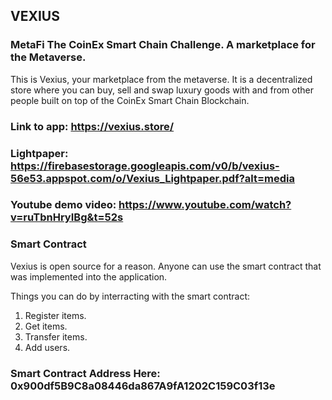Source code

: ## VEXIUS
### MetaFi The CoinEx Smart Chain Challenge. A marketplace for the Metaverse.

This is Vexius, your marketplace from the metaverse. 
It is a decentralized store where you can buy, sell and swap luxury goods with and from other people built on top of the CoinEx Smart Chain Blockchain.

### Link to app: https://vexius.store/
### Lightpaper: https://firebasestorage.googleapis.com/v0/b/vexius-56e53.appspot.com/o/Vexius_Lightpaper.pdf?alt=media
### Youtube demo video: https://www.youtube.com/watch?v=ruTbnHryIBg&t=52s

### Smart Contract
Vexius is open source for a reason. Anyone can use the smart contract that was implemented into the application.

Things you can do by interracting with the smart contract:
1. Register items.
2. Get items.
3. Transfer items.
4. Add users.

### Smart Contract Address Here: 0x900df5B9C8a08446da867A9fA1202C159C03f13e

● What to work on: The material above must be reproduced line for line, with the images omitted.

● Result of this exercise:
Source code

: ## VEXIUS
### MetaFi The CoinEx Smart Chain Challenge. A marketplace for the Metaverse.

This is Vexius, your marketplace from the metaverse. 
It is a decentralized store where you can buy, sell and swap luxury goods with and from other people built on top of the CoinEx Smart Chain Blockchain.

### Link to app: https://vexius.store/
### Lightpaper: https://firebasestorage.googleapis.com/v0/b/vexius-56e53.appspot.com/o/Vexius_Lightpaper.pdf?alt=media
### Youtube demo video: https://www.youtube.com/watch?v=ruTbnHryIBg&t=52s

### Smart Contract
Vexius is open source for a reason. Anyone can use the smart contract that was implemented into the application.

Things you can do by interracting with the smart contract:
1. Register items.
2. Get items.
3. Transfer items.
4. Add users.

### Smart Contract Address Here: 0x900df5B9C8a08446da867A9fA1202C159C03f13e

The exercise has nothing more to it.